## [WORK ORDER]
Print every line below that comes at or after the line containing "when \(\ell\mid |\Gamma_m|\).", exactly as written.

####################

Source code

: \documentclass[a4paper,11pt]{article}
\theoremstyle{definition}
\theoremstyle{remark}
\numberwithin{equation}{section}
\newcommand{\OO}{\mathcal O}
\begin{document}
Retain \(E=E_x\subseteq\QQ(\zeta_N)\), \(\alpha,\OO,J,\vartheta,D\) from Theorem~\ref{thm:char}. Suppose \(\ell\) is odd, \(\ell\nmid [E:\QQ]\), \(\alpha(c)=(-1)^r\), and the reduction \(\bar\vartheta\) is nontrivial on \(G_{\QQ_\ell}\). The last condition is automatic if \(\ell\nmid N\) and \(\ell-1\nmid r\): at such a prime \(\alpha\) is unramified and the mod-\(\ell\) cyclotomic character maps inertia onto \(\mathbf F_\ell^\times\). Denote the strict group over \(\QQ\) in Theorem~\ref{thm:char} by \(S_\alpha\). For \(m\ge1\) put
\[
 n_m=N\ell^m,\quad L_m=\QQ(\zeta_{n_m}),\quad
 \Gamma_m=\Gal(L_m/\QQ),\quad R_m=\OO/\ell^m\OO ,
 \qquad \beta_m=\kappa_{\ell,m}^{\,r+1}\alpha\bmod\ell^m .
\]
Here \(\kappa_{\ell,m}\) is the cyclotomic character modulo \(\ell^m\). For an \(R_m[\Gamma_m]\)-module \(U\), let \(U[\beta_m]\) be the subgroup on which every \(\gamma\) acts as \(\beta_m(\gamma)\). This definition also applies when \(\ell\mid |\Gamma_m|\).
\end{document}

####################

## [EXERCISE SOLUTION]
Here \(\kappa_{\ell,m}\) is the cyclotomic character modulo \(\ell^m\). For an \(R_m[\Gamma_m]\)-module \(U\), let \(U[\beta_m]\) be the subgroup on which every \(\gamma\) acts as \(\beta_m(\gamma)\). This definition also applies when \(\ell\mid |\Gamma_m|\).
\end{document}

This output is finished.